We reported sales of SEK 352 million, which is 18% lower than in the same quarter last year. Weaker sales outside of the mobile area impacted our revenue development in the quarter, but the decrease in the average selling price since last year also had an effect. The market for biometrics outside of smartphones is growing, but it is still significantly smaller than the mobile market and it is also quite fragmented. And for this reason, there can be significant swings in demand between quarters. Our latest business outside of mobile is -- our largest business outside of mobile is Fingerprints module sales into door locks.

Our gross margin was approximately at the same level as in Q1 and Q2, a little bit up, and 4 percentage points lower than in the same quarter last year. This is explained by the fact that the share of revenues outside of mobile was lower this quarter as well as by the lower ASP.

While operating profit was negative 1%, our net profit was positive, helped by the strengthening of the dollar against the Swedish krona. I'm very happy about our cash flow performance. It was positive SEK 59 million, and our financial position continues to be strong.

Next slide, please. As you may have noticed, we now display the total number of smartphone and tablet models which use our sensors on our website. We recently passed 400, which is a great achievement in our industry and also shows the success of biometrics in smartphones. Currently, the number stands at 403, including the Samsung Galaxy A10s as well as A20s.

Next slide, please. If you look at the quarter, 11 new smartphones with our technology were launched. We also launched our latest-generation sensor during the quarter, the FPC1520, which is based on our very successful FPC1511 product. This sensor is even more cost-effective than its predecessor while delivering the high biometric performance that we are known for. I think that we will see the first devices incorporating this sensor before the year is over.

Also, we received the first volume order for T-Shape outside of the payments area. It is to be integrated in a card used for safe online access and secure offline data storage. This shows the potential for T-Shape in other applications.
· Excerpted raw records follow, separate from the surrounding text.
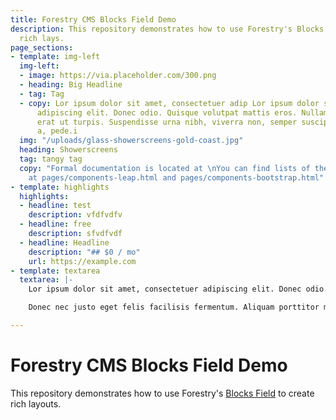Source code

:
 ```yaml
---
title: Forestry CMS Blocks Field Demo
description: This repository demonstrates how to use Forestry's Blocks Field to create
  rich lays.
page_sections:
- template: img-left
  img-left:
  - image: https://via.placeholder.com/300.png
  - heading: Big Headline
  - tag: Tag
  - copy: Lor ipsum dolor sit amet, consectetuer adip Lor ipsum dolor sit amet, consectetuer
      adipiscing elit. Donec odio. Quisque volutpat mattis eros. Nullam malesuada
      erat ut turpis. Suspendisse urna nibh, viverra non, semper suscipit, posuere
      a, pede.i
  img: "/uploads/glass-showerscreens-gold-coast.jpg"
  heading: Showerscreens
  tag: tangy tag
  copy: "Formal documentation is located at \nYou can find lists of the styled components
    at pages/components-leap.html and pages/components-bootstrap.html"
- template: highlights
  highlights:
  - headline: test
    description: vfdfvdfv
  - headline: free
    description: sfvdfvdf
  - headline: Headline
    description: "## $0 / mo"
    url: https://example.com
- template: textarea
  textarea: |-
    Lor ipsum dolor sit amet, consectetuer adipiscing elit. Donec odio. Quisque volutpat mattis eros. Nullam malesuada erat ut turpis. Suspendisse urna nibh, viverra non, semper suscipit, posuere a, pede.

    Donec nec justo eget felis facilisis fermentum. Aliquam porttitor mauris sit amet orci. Aenean dignissim pellentesque felis.

---
```

# Forestry CMS Blocks Field Demo

This repository demonstrates how to use Forestry's [Blocks Field](https://forestry.io/docs/settings/fields/#blocks) to create rich layouts.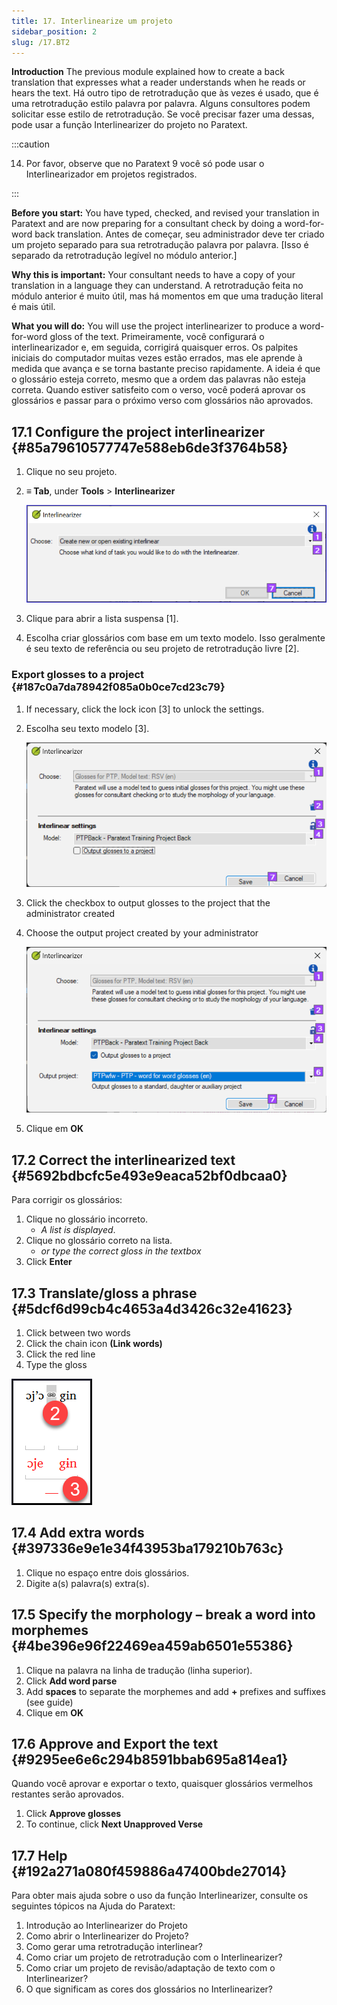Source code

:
 ```yaml
---
title: 17. Interlinearize um projeto
sidebar_position: 2
slug: /17.BT2
---
```


**Introduction**  The previous module explained how to create a back translation that expresses what a reader understands when he reads or hears the text. Há outro tipo de retrotradução que às vezes é usado, que é uma retrotradução estilo palavra por palavra. Alguns consultores podem solicitar esse estilo de retrotradução. Se você precisar fazer uma dessas, pode usar a função Interlinearizer do projeto no Paratext.

:::caution

14. Por favor, observe que no Paratext 9 você só pode usar o Interlinearizador em projetos registrados.

:::

**Before you start:** You have typed, checked, and revised your translation in Paratext and are now preparing for a consultant check by doing a word-for-word back translation. Antes de começar, seu administrador deve ter criado um projeto separado para sua retrotradução palavra por palavra. [Isso é separado da retrotradução legível no módulo anterior.]

**Why this is important:** Your consultant needs to have a copy of your translation in a language they can understand. A retrotradução feita no módulo anterior é muito útil, mas há momentos em que uma tradução literal é mais útil.

**What you will do:** You will use the project interlinearizer to produce a word-for-word gloss of the text. Primeiramente, você configurará o interlinearizador e, em seguida, corrigirá quaisquer erros. Os palpites iniciais do computador muitas vezes estão errados, mas ele aprende à medida que avança e se torna bastante preciso rapidamente. A ideia é que o glossário esteja correto, mesmo que a ordem das palavras não esteja correta. Quando estiver satisfeito com o verso, você poderá aprovar os glossários e passar para o próximo verso com glossários não aprovados.

## 17.1 Configure the project interlinearizer {#85a79610577747e588eb6de3f3764b58}

1. Clique no seu projeto.

2. **≡ Tab**, under **Tools** &gt; **Interlinearizer**

   ![](./1905854111.png)

3. Clique para abrir a lista suspensa [1].

4. Escolha criar glossários com base em um texto modelo. Isso geralmente é seu texto de referência ou seu projeto de retrotradução livre [2].

### Export glosses to a project  {#187c0a7da78942f085a0b0ce7cd23c79}

1. If necessary, click the lock icon [3] to unlock the settings.

2. Escolha seu texto modelo [3].

   ![](./1443407551.png)

3. Click the checkbox to output glosses to the project that the administrator created

4. Choose the output project created by your administrator

   ![](./310119566.png)

5. Clique em **OK**

## 17.2 Correct the interlinearized text {#5692bdbcfc5e493e9eaca52bf0dbcaa0}

Para corrigir os glossários:

1. Clique no glossário incorreto.
   - _A list is displayed_.
2. Clique no glossário correto na lista.
   - _or type the correct gloss in the textbox_
3. Click **Enter**

## 17.3 Translate/gloss a phrase {#5dcf6d99cb4c4653a4d3426c32e41623}

<div class='notion-row'>
<div class='notion-column' style={{width: 'calc((100% - (min(32px, 4vw) * 1)) * 0.5)'}}>

1. Click between two words
2. Click the chain icon  **(Link words)**
3. Click the red line
4. Type the gloss

</div><div className='notion-spacer'></div>

<div class='notion-column' style={{width: 'calc((100% - (min(32px, 4vw) * 1)) * 0.5)'}}>

![](./576503207.png)

</div><div className='notion-spacer'></div>
</div>

## 17.4 Add extra words {#397336e9e1e34f43953ba179210b763c}

1. Clique no espaço entre dois glossários.
2. Digite a(s) palavra(s) extra(s).

## 17.5 Specify the morphology – break a word into morphemes {#4be396e96f22469ea459ab6501e55386}

1. Clique na palavra na linha de tradução (linha superior).
2. Click **Add word parse**
3. Add **spaces** to separate the morphemes and add **+** prefixes and suffixes (see guide)
4. Clique em **OK**

## 17.6 Approve and Export the text {#9295ee6e6c294b8591bbab695a814ea1}

Quando você aprovar e exportar o texto, quaisquer glossários vermelhos restantes serão aprovados.

1. Click **Approve glosses**
2. To continue, click **Next Unapproved Verse**

## 17.7 Help {#192a271a080f459886a47400bde27014}

Para obter mais ajuda sobre o uso da função Interlinearizer, consulte os seguintes tópicos na Ajuda do Paratext:

1. Introdução ao Interlinearizer do Projeto
2. Como abrir o Interlinearizer do Projeto?
3. Como gerar uma retrotradução interlinear?
4. Como criar um projeto de retrotradução com o Interlinearizer?
5. Como criar um projeto de revisão/adaptação de texto com o Interlinearizer?
6. O que significam as cores dos glossários no Interlinearizer?
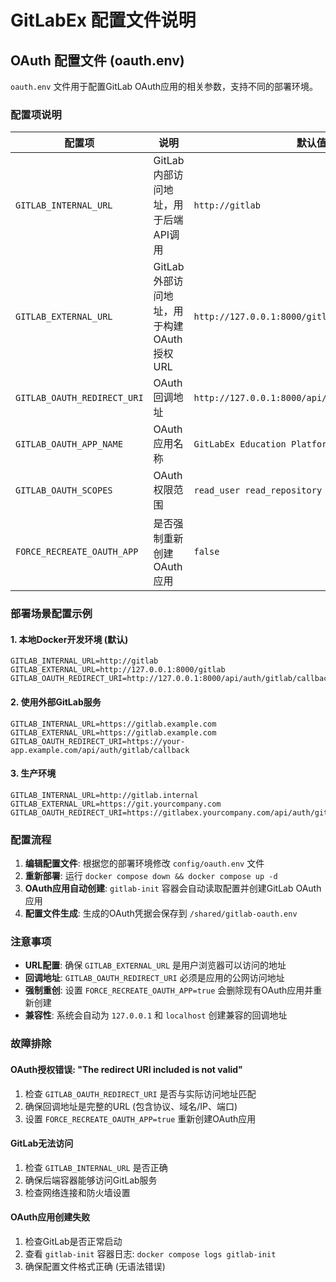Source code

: # GitLabEx 配置文件说明

## OAuth 配置文件 (oauth.env)

`oauth.env` 文件用于配置GitLab OAuth应用的相关参数，支持不同的部署环境。

### 配置项说明

| 配置项 | 说明 | 默认值 |
|--------|------|--------|
| `GITLAB_INTERNAL_URL` | GitLab内部访问地址，用于后端API调用 | `http://gitlab` |
| `GITLAB_EXTERNAL_URL` | GitLab外部访问地址，用于构建OAuth授权URL | `http://127.0.0.1:8000/gitlab` |
| `GITLAB_OAUTH_REDIRECT_URI` | OAuth回调地址 | `http://127.0.0.1:8000/api/auth/gitlab/callback` |
| `GITLAB_OAUTH_APP_NAME` | OAuth应用名称 | `GitLabEx Education Platform` |
| `GITLAB_OAUTH_SCOPES` | OAuth权限范围 | `read_user read_repository write_repository` |
| `FORCE_RECREATE_OAUTH_APP` | 是否强制重新创建OAuth应用 | `false` |

### 部署场景配置示例

#### 1. 本地Docker开发环境 (默认)

```env
GITLAB_INTERNAL_URL=http://gitlab
GITLAB_EXTERNAL_URL=http://127.0.0.1:8000/gitlab
GITLAB_OAUTH_REDIRECT_URI=http://127.0.0.1:8000/api/auth/gitlab/callback
```

#### 2. 使用外部GitLab服务

```env
GITLAB_INTERNAL_URL=https://gitlab.example.com
GITLAB_EXTERNAL_URL=https://gitlab.example.com
GITLAB_OAUTH_REDIRECT_URI=https://your-app.example.com/api/auth/gitlab/callback
```

#### 3. 生产环境

```env
GITLAB_INTERNAL_URL=http://gitlab.internal
GITLAB_EXTERNAL_URL=https://git.yourcompany.com
GITLAB_OAUTH_REDIRECT_URI=https://gitlabex.yourcompany.com/api/auth/gitlab/callback
```

### 配置流程

1. **编辑配置文件**: 根据您的部署环境修改 `config/oauth.env` 文件
2. **重新部署**: 运行 `docker compose down && docker compose up -d`
3. **OAuth应用自动创建**: `gitlab-init` 容器会自动读取配置并创建GitLab OAuth应用
4. **配置文件生成**: 生成的OAuth凭据会保存到 `/shared/gitlab-oauth.env`

### 注意事项

- **URL配置**: 确保 `GITLAB_EXTERNAL_URL` 是用户浏览器可以访问的地址
- **回调地址**: `GITLAB_OAUTH_REDIRECT_URI` 必须是应用的公网访问地址
- **强制重创**: 设置 `FORCE_RECREATE_OAUTH_APP=true` 会删除现有OAuth应用并重新创建
- **兼容性**: 系统会自动为 `127.0.0.1` 和 `localhost` 创建兼容的回调地址

### 故障排除

#### OAuth授权错误: "The redirect URI included is not valid"

1. 检查 `GITLAB_OAUTH_REDIRECT_URI` 是否与实际访问地址匹配
2. 确保回调地址是完整的URL (包含协议、域名/IP、端口)
3. 设置 `FORCE_RECREATE_OAUTH_APP=true` 重新创建OAuth应用

#### GitLab无法访问

1. 检查 `GITLAB_INTERNAL_URL` 是否正确
2. 确保后端容器能够访问GitLab服务
3. 检查网络连接和防火墙设置

#### OAuth应用创建失败

1. 检查GitLab是否正常启动
2. 查看 `gitlab-init` 容器日志: `docker compose logs gitlab-init`
3. 确保配置文件格式正确 (无语法错误)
As I mentioned already in the last earnings call, we announced a partnership with Giesecke+ Devrient Mobile Security in July. And now we have partnerships with all top 3 card producers in the world. At the beginning of October, Natwest started the first biometric credit card pilot in the U.K. following a successful debit card trial. The card using this latest trial is provided by Thales using Fingerprints' T-Shape sensor. This means that the total number of announced dual interface, biometric card, payment cards trials now stands at 21. This is the official number which Fingerprints' technology is now being used in all of that.

Next slide, please. At the end of October, we launched Fingerprints' touchless 2.0 platform, combining the convenience of face recognition with the security of iris to meet demand from smartphone and emerging IoT OEMs. In smartphone market, iris still remains a niche. The new platform enables an improved user experience that works indoors or outside, in daylight or in rain. Fingerprints' touchless solution is beneficial on multiple use cases, including mobile devices, payments, automotive and access. This solution recognize the user with or without glasses, with 1 or 2 eyes but not with both eyes closed and up to a distance of 0.5 meter. It has a 1 to 1 million false acceptance rate, and it is easy to integrate using off-the-shelf hardware components.

Next slide, please. I would like to spend a little time discussing our markets. And if we first take a look at the mobile market, it is clear that this is now a mature mass market with over 70% of all smartphones having some sort of biometric sensor. The technology is widely accepted by smartphone users who enjoy the convenience to unlock their devices, make payments and access applications. Obviously, this quick uptake is paving the way for biometrics in other applications outside of the mobile industry.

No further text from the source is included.